Within the listing below, the lines containing "useEffect" are to be counted. Give the number only.

(Record extracts)

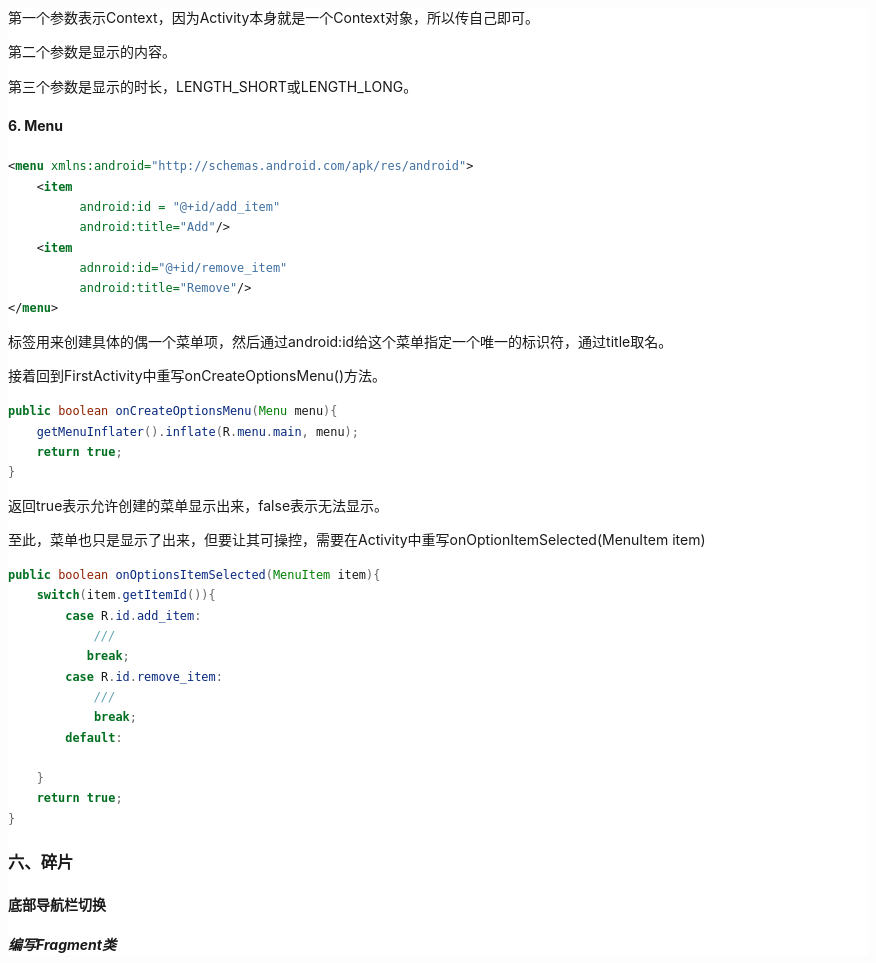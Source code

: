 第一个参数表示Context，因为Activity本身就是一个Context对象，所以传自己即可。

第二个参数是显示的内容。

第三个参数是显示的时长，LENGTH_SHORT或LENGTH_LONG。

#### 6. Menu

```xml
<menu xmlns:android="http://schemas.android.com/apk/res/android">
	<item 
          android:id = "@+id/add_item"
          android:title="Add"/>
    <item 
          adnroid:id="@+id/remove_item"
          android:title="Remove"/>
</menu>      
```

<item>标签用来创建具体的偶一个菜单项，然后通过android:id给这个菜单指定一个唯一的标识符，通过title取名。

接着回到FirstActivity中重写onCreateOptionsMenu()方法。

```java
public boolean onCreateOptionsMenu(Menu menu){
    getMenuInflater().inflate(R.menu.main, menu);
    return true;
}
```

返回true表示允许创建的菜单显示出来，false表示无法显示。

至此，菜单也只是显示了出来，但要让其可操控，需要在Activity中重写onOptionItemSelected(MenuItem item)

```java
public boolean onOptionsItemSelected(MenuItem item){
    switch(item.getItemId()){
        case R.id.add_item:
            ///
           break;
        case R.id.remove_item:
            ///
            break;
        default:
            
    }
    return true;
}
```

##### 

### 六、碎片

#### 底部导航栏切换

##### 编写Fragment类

(End Record extracts)
(Record extracts)

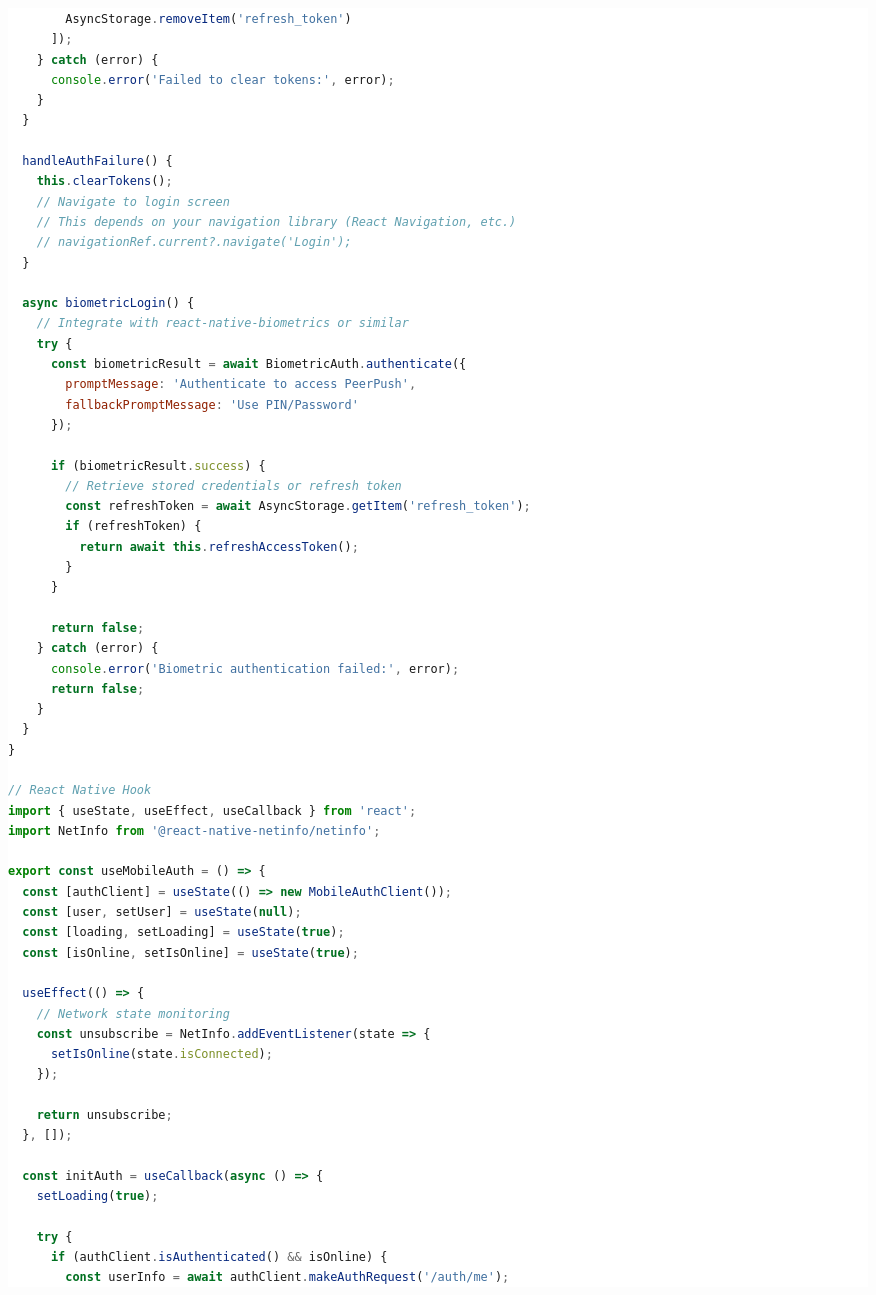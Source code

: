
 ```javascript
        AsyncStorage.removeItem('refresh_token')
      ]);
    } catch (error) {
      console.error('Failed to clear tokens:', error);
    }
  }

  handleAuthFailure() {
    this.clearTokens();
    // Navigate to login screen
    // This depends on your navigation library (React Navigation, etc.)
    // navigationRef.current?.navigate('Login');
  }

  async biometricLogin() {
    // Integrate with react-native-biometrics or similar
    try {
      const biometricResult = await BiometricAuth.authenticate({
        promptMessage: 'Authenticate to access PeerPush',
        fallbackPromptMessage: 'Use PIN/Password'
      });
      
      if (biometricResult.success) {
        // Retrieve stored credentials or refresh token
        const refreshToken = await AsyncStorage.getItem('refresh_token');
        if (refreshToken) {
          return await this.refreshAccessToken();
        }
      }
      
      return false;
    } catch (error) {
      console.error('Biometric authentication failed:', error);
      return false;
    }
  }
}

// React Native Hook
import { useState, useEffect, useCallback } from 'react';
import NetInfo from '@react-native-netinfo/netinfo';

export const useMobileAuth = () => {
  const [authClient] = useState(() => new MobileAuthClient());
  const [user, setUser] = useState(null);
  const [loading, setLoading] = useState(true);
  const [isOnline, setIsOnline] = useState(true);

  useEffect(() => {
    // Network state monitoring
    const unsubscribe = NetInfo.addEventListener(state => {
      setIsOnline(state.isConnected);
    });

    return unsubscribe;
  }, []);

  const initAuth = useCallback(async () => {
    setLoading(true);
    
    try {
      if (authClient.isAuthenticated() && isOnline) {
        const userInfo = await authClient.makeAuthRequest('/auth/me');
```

(End Record extracts)

▶ **Answer below**
2